Distance Measuring Equipment - Charter Flight Group

Distance Measuring Equipment


Distance Measuring Equipment

What is a Distance Measuring Equipment?


Distance Measuring Equipment simply refers to a tool used to measure slant range distance through propagation delay of very high frequency or ultra-high frequency radio signal timing. It is a radio navigation technology that is transponder-based.

The distance measuring equipment was invented by the Australian inventor, James Gerry Gerrand. When he was still under the process of inventing the equipment, he was supervised by Edward George Bowen of the Commonwealth Scientific and Industrial Research Organization.

The distance measuring equipment has been considered to have identical functions with the secondary surveillance radar.

The secondary surveillance radar is being utilized by the air traffic control. Its function is not purely for the detection and measurement of the aircraft’s position; it also provides information regarding the identity and altitude of the aircraft. The same with the distance measuring equipment, it is transponder-based.

The distance measuring equipment was a product of the World War II. Its distance measuring component was said to be similar to the tactical air navigation system – a navigation system used by a military aircraft.

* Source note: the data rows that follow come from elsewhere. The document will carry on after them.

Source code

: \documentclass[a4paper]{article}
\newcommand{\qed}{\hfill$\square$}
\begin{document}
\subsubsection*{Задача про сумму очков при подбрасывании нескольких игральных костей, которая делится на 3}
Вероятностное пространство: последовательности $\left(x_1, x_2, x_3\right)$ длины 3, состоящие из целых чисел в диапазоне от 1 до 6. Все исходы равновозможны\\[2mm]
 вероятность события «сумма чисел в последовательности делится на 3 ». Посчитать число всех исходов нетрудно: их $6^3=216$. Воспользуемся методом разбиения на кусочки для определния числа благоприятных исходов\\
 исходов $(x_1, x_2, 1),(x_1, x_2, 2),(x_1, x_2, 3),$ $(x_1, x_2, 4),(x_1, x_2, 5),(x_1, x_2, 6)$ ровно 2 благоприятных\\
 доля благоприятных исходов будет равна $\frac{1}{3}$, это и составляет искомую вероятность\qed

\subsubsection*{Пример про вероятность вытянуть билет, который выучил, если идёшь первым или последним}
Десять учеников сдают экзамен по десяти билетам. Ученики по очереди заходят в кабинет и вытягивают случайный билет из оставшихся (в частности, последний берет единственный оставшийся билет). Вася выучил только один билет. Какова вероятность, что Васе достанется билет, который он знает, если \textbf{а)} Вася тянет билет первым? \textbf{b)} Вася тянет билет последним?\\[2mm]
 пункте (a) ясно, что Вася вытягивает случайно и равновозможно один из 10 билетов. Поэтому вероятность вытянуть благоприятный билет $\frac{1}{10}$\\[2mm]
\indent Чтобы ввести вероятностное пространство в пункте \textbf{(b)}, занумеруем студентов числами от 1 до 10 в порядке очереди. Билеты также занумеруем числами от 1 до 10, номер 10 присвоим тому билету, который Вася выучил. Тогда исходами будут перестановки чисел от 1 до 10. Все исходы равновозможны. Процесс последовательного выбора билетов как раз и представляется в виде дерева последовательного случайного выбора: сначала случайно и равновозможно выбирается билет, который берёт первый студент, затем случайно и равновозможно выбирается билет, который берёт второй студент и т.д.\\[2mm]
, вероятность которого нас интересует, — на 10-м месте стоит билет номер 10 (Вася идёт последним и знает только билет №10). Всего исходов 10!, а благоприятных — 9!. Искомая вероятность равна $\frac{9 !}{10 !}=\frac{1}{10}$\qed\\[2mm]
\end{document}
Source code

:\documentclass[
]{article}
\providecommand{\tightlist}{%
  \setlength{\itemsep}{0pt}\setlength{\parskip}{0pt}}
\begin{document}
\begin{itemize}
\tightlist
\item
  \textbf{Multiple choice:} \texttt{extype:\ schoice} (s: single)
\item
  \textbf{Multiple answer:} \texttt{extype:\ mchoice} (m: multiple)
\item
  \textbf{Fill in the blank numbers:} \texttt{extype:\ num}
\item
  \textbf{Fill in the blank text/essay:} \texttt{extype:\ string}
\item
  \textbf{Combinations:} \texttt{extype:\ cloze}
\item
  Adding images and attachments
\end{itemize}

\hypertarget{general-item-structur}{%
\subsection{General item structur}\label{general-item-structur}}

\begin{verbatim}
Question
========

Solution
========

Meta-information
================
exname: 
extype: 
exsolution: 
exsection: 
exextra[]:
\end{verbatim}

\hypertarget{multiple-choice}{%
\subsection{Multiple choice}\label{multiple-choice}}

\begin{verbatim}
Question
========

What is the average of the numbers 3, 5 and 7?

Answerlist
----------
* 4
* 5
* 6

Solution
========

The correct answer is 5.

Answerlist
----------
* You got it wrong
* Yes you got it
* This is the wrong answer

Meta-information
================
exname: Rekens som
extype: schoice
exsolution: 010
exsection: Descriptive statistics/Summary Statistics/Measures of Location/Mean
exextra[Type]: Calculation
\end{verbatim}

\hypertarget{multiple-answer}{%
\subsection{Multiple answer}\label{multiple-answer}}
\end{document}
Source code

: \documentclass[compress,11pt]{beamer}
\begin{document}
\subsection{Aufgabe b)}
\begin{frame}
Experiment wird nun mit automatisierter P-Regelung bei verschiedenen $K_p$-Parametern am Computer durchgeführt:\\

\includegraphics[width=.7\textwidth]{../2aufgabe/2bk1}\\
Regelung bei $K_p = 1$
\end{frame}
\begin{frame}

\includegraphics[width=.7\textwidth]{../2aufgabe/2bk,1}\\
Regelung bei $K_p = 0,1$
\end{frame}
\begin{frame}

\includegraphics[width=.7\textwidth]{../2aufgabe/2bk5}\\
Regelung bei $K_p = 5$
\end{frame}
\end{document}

The distance measuring equipment plays a crucial role in the aviation industry, including in the military, commercial and private jet flights.

Aircraft uses the distance measuring equipment in determining their distance from the transponder that is land-based. The equipment can send and receive pulse pairs with the help of the VHF Omni Directional Range.

VHF Omni Directional Radio Range is an aircraft’s short-range radio navigation system. It allows the aircraft to determine what their position is through a receiving unit. Also, it allows the aircraft to receive radio signals that are transmitted from the radio beacons’ network.

Accurate touchdown distance is made possible through the low-power distance measuring equipment. As long as it would be co-located with either the instrument landing system glideslope antenna installation or the instrument landing system marker beacons’.

Aside from it provides the distance from the land-based transponder and accurate touchdown distance, the distance measuring equipment also has a very crucial role when it comes to timing.

It enables the aircraft to communicate or interrogate the transponder located on the ground with a series of interrogations. The ground station with the ground transponder then replies with the same sequence of interrogations.

There should be less than 30 pulse-pairs every second. 30 is the maximum.

The distance measuring equipment also helps in calculating the aircraft’s distance. It takes at least 12.36 microseconds for a radio signal to travel one nautical mile for it to be able to reach the target. This is called the radar-mile.

The distance of the aircraft from the ground station of the distance measuring equipment is calculated through the formula, distance = rate * time.

From the term itself, distance measuring equipment, it provides information regarding the distance to 100 to 200 aircraft, one at a time.

This equipment has been considered as one of the most important pieces in the military, commercial aviation and private jet flights industry.